Let us know and maybe some of the more experienced RDA folk can better advise you


----------



## WDE (3/7/16)

Have you considered the Geekvape tsunami? It's super easy to build on, I have found flavour to be really good and it is a good looking dripper (also has single coil airflow option). I don't have too much experience with others but have been enjoying the tsunami from day one.


----------



## zadiac (3/7/16)

Pollux clone, Double vision clone. Both atties have amazing flavor. Pollux is three post and the double vision is a two post design.


----------



## JoeBlowsClouds (3/7/16)

Okay so just as @Silver suggested here is a little more to know.
I vape anywhere between 60 and 80 watts.
I like warm vaper.
And on this RDA clouds mean nothing to me

Reactions: Like 1


----------



## Spydro (3/7/16)

Virtually any RDA can be a flavor machine if its design is conducive to producing flavor rich vapor with the right build for the liquid it will be running.
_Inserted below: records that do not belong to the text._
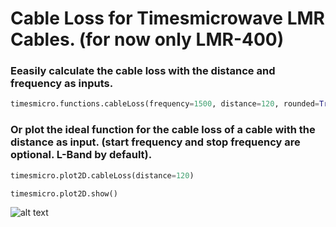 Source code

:# Cable Loss for Timesmicrowave LMR Cables. (for now only LMR-400)

### Eeasily calculate the cable loss with the distance and frequency as inputs.

```python
timesmicro.functions.cableLoss(frequency=1500, distance=120, rounded=True)
```
### Or plot the ideal function for the cable loss of a cable with the distance as input. (start frequency and stop frequency are optional. L-Band by default).

```python
timesmicro.plot2D.cableLoss(distance=120)

timesmicro.plot2D.show()
```

![alt text](https://github.com/ghunshoot/timesmicro/blob/main/CL-LMR400-120ft.png)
Generic builds can work good enough in a variety of RDA's for some folks. But IMO if you want the best the liquid has to offer "to your tastes", you build for the liquid itself in each RDA you run it in.

Reactions: Agree 1


----------



## PsyCLown (3/7/16)

I have an Aeolus Lite and I love it! Fantastic flavour IMO.

I have heard great things about the Tsunami but have not tried one. The same goes for the Sapor with regards to great flavour.
I also have a Mutation X V5 but I prefer my Aeolus Lite for flavour compared to the Mutation.
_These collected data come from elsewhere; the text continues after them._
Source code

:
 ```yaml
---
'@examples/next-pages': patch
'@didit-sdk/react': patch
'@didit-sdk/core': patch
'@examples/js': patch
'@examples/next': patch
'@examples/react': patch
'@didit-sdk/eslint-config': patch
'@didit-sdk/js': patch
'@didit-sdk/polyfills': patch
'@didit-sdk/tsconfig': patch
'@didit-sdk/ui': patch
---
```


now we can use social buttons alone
The iJust 2 tank does not come close to my drippers in terms of flavour.


----------



## Clouds4Days (3/7/16)

JoeBlowsClouds said:


> Hey all.
> 
> Needed some help as per normal.
> So for this month of my vape budget I am buying a mod and a dripper. Which is where the problem lies.
> ...



Hows it going bud.
Flavour you looking for then get yourself the Petri my brother.
I have not tried the clone compared to the authentic but i know uncle @Rob Fisher had a clone before he got the authentic so maybe uncle rob can tell you if there is any diffrence.

I still feel there is a reason you payimg more for the authentic but maybe its only a slight diffrence.

My opinion is keep your R600 next month add R900 to it and buy yourself a authentic Petri.
I know us vapers cant wait but it will be worth it brother.


----------



## Rob Fisher (3/7/16)

Clouds4Days said:


> Hows it going bud.
> Flavour you looking for then get yourself the Petri my brother.
> I have not tried the clone compared to the authentic but i know uncle @Rob Fisher had a clone before he got the authentic so maybe uncle rob can tell you if there is any diffrence.
> 
> ...



The clone isn't too bad.... tolerances are tight and it's a bit of a pain but it was good enough to get me to shell out for an authentic. The authetic is of course perfect.

Reactions: Informative 1


----------